On Sat, Apr 16, 2011 at 14:23, Stefan Krah <stefan@bytereef.org> wrote:
Brett Cannon <brett@python.org> wrote:
> In the grand python-dev tradition of "silence means acceptance", I consider
> this PEP finalized and implicitly accepted.

I did not really see an answer to these concerns:

http://mail.python.org/pipermail/python-dev/2011-April/110672.html

Antoine does seem sold on the 100% branch coverage requirement and views it as pointless. I disagree. =)

As for the exception Stefan is saying may be granted, that is not in the PEP so I consider it unimportant. If we really feel the desire to grant an exception we can (since we can break any of our own rules that we collectively choose to), but I'm assuming we won't.
 
http://mail.python.org/pipermail/python-dev/2011-April/110675.html

Raymond thinks that have a testing requirement conflates having implementations match vs. APIs. Well, as we all know, the stdlib ends up having its implementation details relied upon constantly by people whether they mean to or not,  so making sure that this is properly tested helps deal with this known reality.
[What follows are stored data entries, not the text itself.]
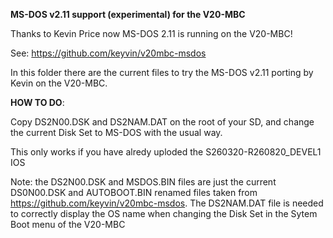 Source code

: **MS-DOS v2.11 support (experimental) for the V20-MBC**


Thanks to Kevin Price now MS-DOS 2.11 is running on the V20-MBC!

See: https://github.com/keyvin/v20mbc-msdos

In this folder there are the current files to try the MS-DOS v2.11 porting by Kevin on the V20-MBC.



**HOW TO DO**: 

Copy DS2N00.DSK and DS2NAM.DAT on the root of your SD, and change the current Disk Set to MS-DOS with the usual way.

This only works if you have alredy uploded the S260320-R260820_DEVEL1 IOS

Note: the DS2N00.DSK and MSDOS.BIN files are just the current DS0N00.DSK and AUTOBOOT.BIN renamed files taken from https://github.com/keyvin/v20mbc-msdos. The DS2NAM.DAT file is needed to correctly display the OS name when changing the Disk Set in the Sytem Boot menu of the V20-MBC
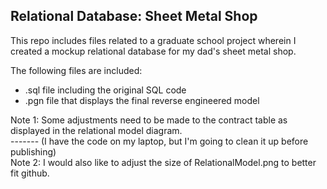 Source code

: ## Relational Database: Sheet Metal Shop

This repo includes files related to a graduate school project wherein I created a mockup relational database for my dad's sheet metal shop. 

The following files are included:
- .sql file including the original SQL code
- .pgn file that displays the final reverse engineered model

<div>
  Note 1: Some adjustments need to be made to the contract table as displayed in the relational model diagram.
<div>
  ------- (I have the code on my laptop, but I'm going to clean it up before publishing)
</br>Note 2: I would also like to adjust the size of RelationalModel.png to better fit github.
This is a damned-if-you-do-damned-if-you-don't situation. The first draft of this PEP said to be "semantically equivalent w/ divergence where technically required", but I got pushback from being too wishy-washy w/ lack of concrete details. So I introduce a concrete metric that some are accusing of being inaccurate for the goals of the PEP. I'm screwed or I'm screwed. =) So I am choosing to go with the one that has a side benefit of also increasing test coverage.

Now if people would actually support simply not accepting any more C modules into the Python stdlib (this does not apply to CPython's stdlib), then I'm all for that. I only went with the "accelerator modules are okay" route to help get acceptance for the PEP. But if people are willing to go down a more stringent route and say that any module which uses new C code is considered CPython-specific and thus any acceptance of such modules will be damn hard to accomplish as it will marginalize the value of the code, that's fine by me.